Oui, pour moi c'est une vraie victoire, même si cela fait presque deux ans que je fais du pain, c'est la deuxième fois que j'en fais avec mon propre levain, mais la première que je le réussis. Il y a trois semaines il était resté plat et compact.

Aujourd'hui, après trois semaines d'élevage, le levain a enfin daigné s'activer. Faut dire que je m'y prends certainement très mal, car il ne s'est jamais développé dans des proportions faramineuses. La saison n'aide pas : il ne fait plus assez chaud pour qu'il se développe convenablement (il lui faudrait 30°) et il fait encore trop chaud pour allumer le chauffage. Donc il a fallu lui faire faire quelques séjours sur le PC, à côté de la gazinière, etc. et enfin, petit séjour au frigo pour le figer en attendant le grand jour.

Le grand jour c'était hier soir. Sortie du frigo, ajout d'un peu de farine et d'eau (zut, j'ai oublié le sel) puis recherche des endroits les plus chauds de l'appart. Et aujourd'hui, séparation du levain en deux (j'en garde un peu au cas où je foire celui-ci) puis ajout des ingrédients pour le pain (farine, sel, eau, huile, sésame blond). Longue attente sur le PC pendant que je fais du Gimp (ça chauffe plus). Montée timide de la pâte. Je me décide enfin à mettre en moule malgré la faible montée. Nouvelle levée (faible toujours) dans les moules puis enfournement (trés chaud, Th. 7-8 environ au four à gaz).

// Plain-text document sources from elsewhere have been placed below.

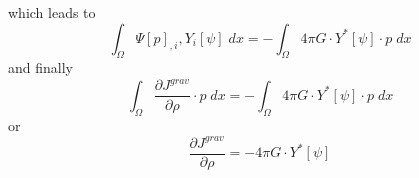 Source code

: which leads to 
\begin{equation}\label{ref:GRAV:EQU:20ee}
\int_{\Omega} \Psi[p]_{,i} ,Y_i[\psi]  \; dx  = - \int_{\Omega}  4\pi G \cdot Y^*[\psi] \cdot  p \; dx  
\end{equation}
and finally
\begin{equation}\label{ref:GRAV:EQU:201a}
\int_{\Omega}   \frac{\partial J^{grav}}{\partial \rho} \cdot p \;  dx  = - \int_{\Omega}  
4\pi G \cdot Y^*[\psi] \cdot  p \; dx  
\end{equation} 
or 
\begin{equation}\label{ref:GRAV:EQU:201b}
\frac{\partial J^{grav}}{\partial \rho}  =- 4\pi G \cdot Y^*[\psi]
\end{equation} 

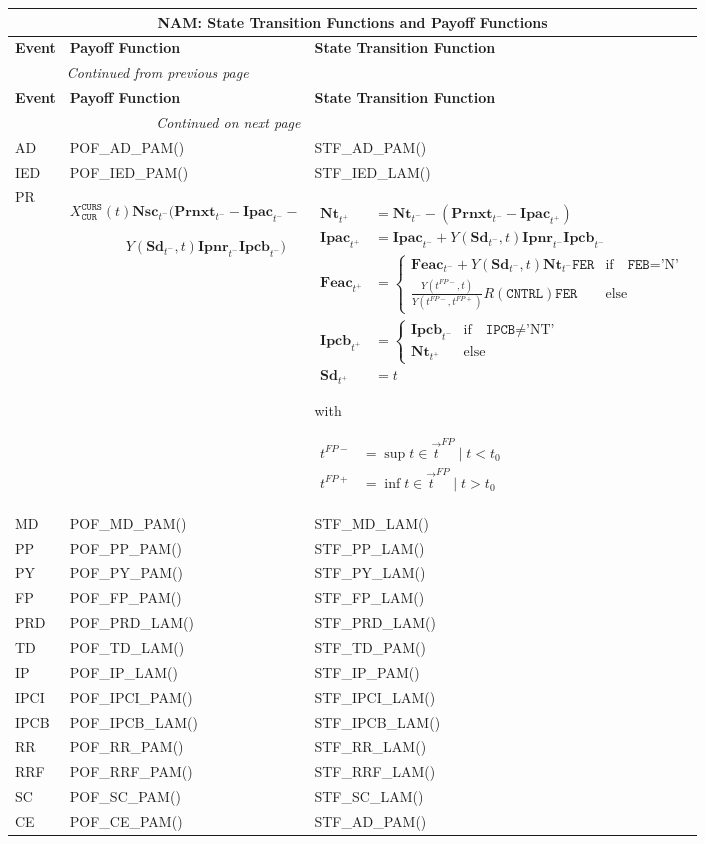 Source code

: \documentclass[9pt,oneside]{amsart}
\newenvironment{functions}[1]{
	\hfill %
    	\begin{longtable}{| p{0.05\textwidth} | p{0.42\textwidth} |  p{0.48\textwidth} |}
	\multicolumn{3}{c}{\textbf{#1: State Transition Functions and Payoff Functions}}\\
	\hline
	\textbf{Event} & \textbf{Payoff Function} & \textbf{State Transition Function}\\
	\hline
	\endfirsthead
	\multicolumn{2}{c}{\textit{Continued from previous page}} \\
	\hline
	\textbf{Event} & \textbf{Payoff Function} & \textbf{State Transition Function}\\
	\hline
	\endhead
	\hline \multicolumn{2}{r}{\textit{Continued on next page}} \\
	\endfoot
	\endlastfoot
}{%
	\hline
    	\end{longtable}
}
\newcommand{\svar}[2]{\textbf{#1}_{#2}}
\newcommand{\attr}[1]{\texttt{#1}}
\newcommand{\stf}[2]{STF\_#1\_#2()}
\newcommand{\pof}[2]{POF\_#1\_#2()}
\newcommand{\sgn}{R(\attr{CNTRL})}
\newcommand{\yfr}[2]{Y(#1,#2)}
\begin{document}
\begin{functions}{NAM}
	AD & \pof{AD}{PAM} & \stf{AD}{PAM} \\
	\hline
	IED & \pof{IED}{PAM} & \stf{IED}{LAM} \\
	\hline
	PR & $X_{\attr{CUR}}^{\attr{CURS}}(t)\svar{Nsc}{t^-}(\svar{Prnxt}{t^-}-\svar{Ipac}{t^-}-$\par $\qquad\qquad \yfr{\svar{Sd}{t^-}}{t}\svar{Ipnr}{t^-}\svar{Ipcb}{t^-})$
		& {$\begin{aligned}
			\svar{Nt}{t^+} &= \svar{Nt}{t^-}-(\svar{Prnxt}{t^-}-\svar{Ipac}{t^+}) \\
			\svar{Ipac}{t^+} &= \svar{Ipac}{t^-} + \yfr{\svar{Sd}{t^-}}{t}\svar{Ipnr}{t^-}\svar{Ipcb}{t^-} \\
			\svar{Feac}{t^+} &= \begin{cases} \svar{Feac}{t^-} + \yfr{\svar{Sd}{t^-}}{t}\svar{Nt}{t^-}\attr{FER} & \text{if} \quad \attr{FEB}=\text{'N'} \\
					\frac{\yfr{t^{FP-}}{t}}{\yfr{t^{FP-}}{t^{FP+}}}\sgn\attr{FER} & \text{else} \end{cases} \\
			\svar{Ipcb}{t^+} &= \begin{cases} \svar{Ipcb}{t^-} & \text{if}\quad \attr{IPCB}\neq\text{'NT'} \\
							\svar{Nt}{t^+} & \text{else} \end{cases}\\
			\svar{Sd}{t^+} &= t \end{aligned}$} \par
	with\par
		{$\begin{aligned}
			t^{FP-} &= \sup t \in \vec{t}^{FP}\mid t<t_0 \\
			t^{FP+} &= \inf t \in \vec{t}^{FP}\mid t>t_0 \end{aligned}$} \\
	\hline
	MD & \pof{MD}{PAM} & \stf{MD}{LAM} \\
	\hline
	PP & \pof{PP}{PAM}
		& \stf{PP}{LAM} \\
	\hline
	PY & \pof{PY}{PAM}
		& \stf{PY}{LAM} \\
	\hline
	FP & \pof{FP}{PAM}
		& \stf{FP}{LAM} \\
	\hline
  	PRD & \pof{PRD}{LAM}
		& \stf{PRD}{LAM} \\
	\hline
  	TD & \pof{TD}{LAM}
		& \stf{TD}{PAM} \\
	\hline
	IP & \pof{IP}{LAM}
		& \stf{IP}{PAM} \\
	\hline
	IPCI & \pof{IPCI}{PAM}
		& \stf{IPCI}{LAM} \\
	\hline
	IPCB & \pof{IPCB}{LAM}
		& \stf{IPCB}{LAM} \\
	\hline
	RR & \pof{RR}{PAM}
		& \stf{RR}{LAM} \\
	\hline
	RRF & \pof{RRF}{PAM}
		& \stf{RRF}{LAM} \\
	\hline
	SC & \pof{SC}{PAM}
		& \stf{SC}{LAM} \\
	\hline
	CE & \pof{CE}{PAM} & \stf{AD}{PAM} \\
\end{functions}
\end{document}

Au final, ça a de la gueule. Je n'ai pas encore goûté mais ça n'a rien à voir avec l'échec cuisant d'il y a quelques semaines. Vu l'apparence finale, je suis très confiant.

Je pense que la faible levée est dûe à une prudence inhabituelle de ma part qui fut de ne pas mettre beaucoup de levain, ni de farine en vue d'un nouvel échec. Mais comme je ne mesure rien, je n'ai rien vu.

Pour savoir comment on fait le pain (pas avec la machine à la mode que tout le monde achète) allez donc sur Lapaline. C'est grâce à leurs conseils que j'en suis arrivé à ce résultat.

Mise à jour dimanche midi : les papilles confirment ce que l'œil pressentait.

vendredi 3 novembre 2006

Tarte coing et pomme

Allez zou, je me lance dans la rédaction de recettes. La chose ne sera pas facile, non par manque de pratique culinaire, mais au contraire, par une pratique peu rigoureuse saupoudrée d'un brin d'aléatoire. En terme clair, ne me demandez pas de dosages précis ni de temps de cuisson. Ouvrez simplement vos yeux et activez vos papilles.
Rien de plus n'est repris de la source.